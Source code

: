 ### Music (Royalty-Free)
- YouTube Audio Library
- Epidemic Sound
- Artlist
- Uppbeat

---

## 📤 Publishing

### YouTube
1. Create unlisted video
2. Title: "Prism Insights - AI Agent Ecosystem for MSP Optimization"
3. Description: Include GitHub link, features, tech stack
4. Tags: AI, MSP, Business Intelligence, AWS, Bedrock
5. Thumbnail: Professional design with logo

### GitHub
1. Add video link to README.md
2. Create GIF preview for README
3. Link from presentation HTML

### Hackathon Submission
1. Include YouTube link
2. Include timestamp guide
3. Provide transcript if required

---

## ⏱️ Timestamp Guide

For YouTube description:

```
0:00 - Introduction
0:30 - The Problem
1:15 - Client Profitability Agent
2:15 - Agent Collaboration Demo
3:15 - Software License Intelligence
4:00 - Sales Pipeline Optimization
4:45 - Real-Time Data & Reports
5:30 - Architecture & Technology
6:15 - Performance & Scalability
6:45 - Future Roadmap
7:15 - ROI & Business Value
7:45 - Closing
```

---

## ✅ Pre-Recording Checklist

※

Only the lines from the one containing "- YouTube Audio Library" through the last line of the records should appear, each written out exactly.

Your response -
- YouTube Audio Library
- Epidemic Sound
- Artlist
- Uppbeat

---

## 📤 Publishing

### YouTube
1. Create unlisted video
2. Title: "Prism Insights - AI Agent Ecosystem for MSP Optimization"
3. Description: Include GitHub link, features, tech stack
4. Tags: AI, MSP, Business Intelligence, AWS, Bedrock
5. Thumbnail: Professional design with logo

### GitHub
1. Add video link to README.md
2. Create GIF preview for README
3. Link from presentation HTML

### Hackathon Submission
1. Include YouTube link
2. Include timestamp guide
3. Provide transcript if required

---

## ⏱️ Timestamp Guide

For YouTube description:

```
0:00 - Introduction
0:30 - The Problem
1:15 - Client Profitability Agent
2:15 - Agent Collaboration Demo
3:15 - Software License Intelligence
4:00 - Sales Pipeline Optimization
4:45 - Real-Time Data & Reports
5:30 - Architecture & Technology
6:15 - Performance & Scalability
6:45 - Future Roadmap
7:15 - ROI & Business Value
7:45 - Closing
```

---

## ✅ Pre-Recording Checklist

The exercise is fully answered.